Sampai di sana, mereka duduk bersebelahan. Sambil menunggu pesanan, mereka
meminum segelas teh hijau dengan diiringi obrolan-obrolan ringan. Sesekali
mereka tertawa, dan itulah yang membuat pasangan ini tetap awet bahkan sudah
lebih dari lima tahun.
Pesananpun tiba, sebuah ramen ukuran jumbo telah terhidang dengan kepulan asap
yang masih menguap. Hiroto sengaja memesan satu karena ia akan makan berdua
dengan Shou. Jangan tanya kenapa, karena pasti Hiroto tak akan sanggup makan
ramen dengan porsi sebesar itu.
“mau kusuapi?” ucap Shou sambil membunyikan sumpitnya satu sama lain
Hiroto menoleh dan menggeleng “tidak usah, aku bisa makan sendiri”
Mendengar itu, Shou membukakan
plastik sumpit di depannya dan memberikannya pada Hiroto. Saat ini ia sudah
memasukkan dua suap di mulutnya, namun ia melihat Hiroto sejak tadi tak memakan
ramennya.
“kenapa?”
“panas,” ucap Hiroto masih terus berusaha meniup-niup mie yang tergantung di
sumpitnya itu. “aku tiupin sini,” segera Shou mengambil sumpit Hiroto dan
meniup mie yang ada di situ. Dirasa sudah agak dingin, Shou menyodorkannya di
depan Hiroto. “aaaaa~~” Shou serasa menyuapi anak umur dua tahun
Malu-malu Hiroto membuka mulutnya, dan ia akhirnya memakannya juga. Sampai ia
sendiri terbawa suasana. Perutnya sudah kenyang karena sedari tadi ia terus
saja disuapi oleh Shou.
“gak dihabisin?” tanya
Shou yang masih menyumpit mie. “aku kenyang, Shou habisin yah~” pinta Hiroto
dengan manja khasnya. Dan Shou pun tak mampu menolak permintaan dari sang
kekasih.
Setengah dari ramen yang dimakan Hiroto, kini sudah habis termakan oleh Shou.

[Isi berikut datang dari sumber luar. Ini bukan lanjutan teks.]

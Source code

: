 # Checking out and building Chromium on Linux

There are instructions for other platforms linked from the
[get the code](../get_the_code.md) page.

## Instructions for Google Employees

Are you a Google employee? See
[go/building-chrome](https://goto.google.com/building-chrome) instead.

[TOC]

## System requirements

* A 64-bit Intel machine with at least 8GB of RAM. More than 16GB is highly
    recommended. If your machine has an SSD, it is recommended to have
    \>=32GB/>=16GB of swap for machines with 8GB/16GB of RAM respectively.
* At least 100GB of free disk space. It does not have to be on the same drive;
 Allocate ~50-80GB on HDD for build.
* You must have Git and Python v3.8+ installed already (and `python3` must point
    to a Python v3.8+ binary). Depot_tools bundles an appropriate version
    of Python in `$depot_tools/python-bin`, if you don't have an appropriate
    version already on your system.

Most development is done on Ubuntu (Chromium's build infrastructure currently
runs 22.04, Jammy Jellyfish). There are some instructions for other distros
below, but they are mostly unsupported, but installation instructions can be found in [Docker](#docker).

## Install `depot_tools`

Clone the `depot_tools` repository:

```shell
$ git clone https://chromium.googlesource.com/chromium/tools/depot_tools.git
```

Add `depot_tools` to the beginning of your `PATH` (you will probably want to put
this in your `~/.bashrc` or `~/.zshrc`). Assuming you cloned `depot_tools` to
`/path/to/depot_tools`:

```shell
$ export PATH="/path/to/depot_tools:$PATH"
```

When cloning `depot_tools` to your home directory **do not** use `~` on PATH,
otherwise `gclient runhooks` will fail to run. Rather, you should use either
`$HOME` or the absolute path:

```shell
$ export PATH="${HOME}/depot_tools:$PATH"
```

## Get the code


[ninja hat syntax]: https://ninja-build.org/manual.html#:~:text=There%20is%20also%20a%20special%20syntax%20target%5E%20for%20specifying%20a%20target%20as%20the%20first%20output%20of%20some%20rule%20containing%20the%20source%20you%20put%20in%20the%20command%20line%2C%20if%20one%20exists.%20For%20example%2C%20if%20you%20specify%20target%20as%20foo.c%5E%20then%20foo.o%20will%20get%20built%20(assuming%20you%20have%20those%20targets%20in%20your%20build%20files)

Selama Shou makan, Hiroto terus saja memperhatikan Shou. Menatapnya sampai Shou
jadi salah tingkah. Ini adalah sebagian kebiasaan yang tak akan pernah hilang dari
seoraang Hiroto, dan itulah yang membuat Shou tak mau melepas pemuda manis ini
barang sedikitpun.
Hiroto yang melihat mangkuk ramennya sudah kosong pun lalu menarik-narik lengan
Shou, “pulang, yuk. Udah sore”. Shou tersenyum dan segera mengambil uang di
sakunya lalu diberikannya pada penjual ramen di kedai itu. Mereka memakai helm
yang sedari tadi terpasang di jok sepeda motor dan bersiap untuk pulang.
Lagi-lagi Shou tak
mengantarkan Hiroto pulang, ia malah sengaja membawa Hiroto ke rumahnya dulu.
Hiroto yang terheran-heran pun bertanya “kita mau ngapain lagi?”.
“main-main saja dulu di sini, nanti ku antar. Tenang saja” ucap Shou santai
sambil berlalu ke kamarnya.
Hiroto hanya bisa duduk di sofa dan mengeluarkan iphone di tasnya. Sedikit ia
melirik ke dinding dan melihat sebuah foto keluarga berpigura rumit yang
setahunya kemarin tidak ada pajangan foto di situ. Aktifitas ‘bermain’ dengan
iphonenya pun terhenti, ia beralih melihat foto itu lekat-lekat. Semua orang
yang ada di foto itu mengenakan hakama dan kimono yang terlihat sangat mahal.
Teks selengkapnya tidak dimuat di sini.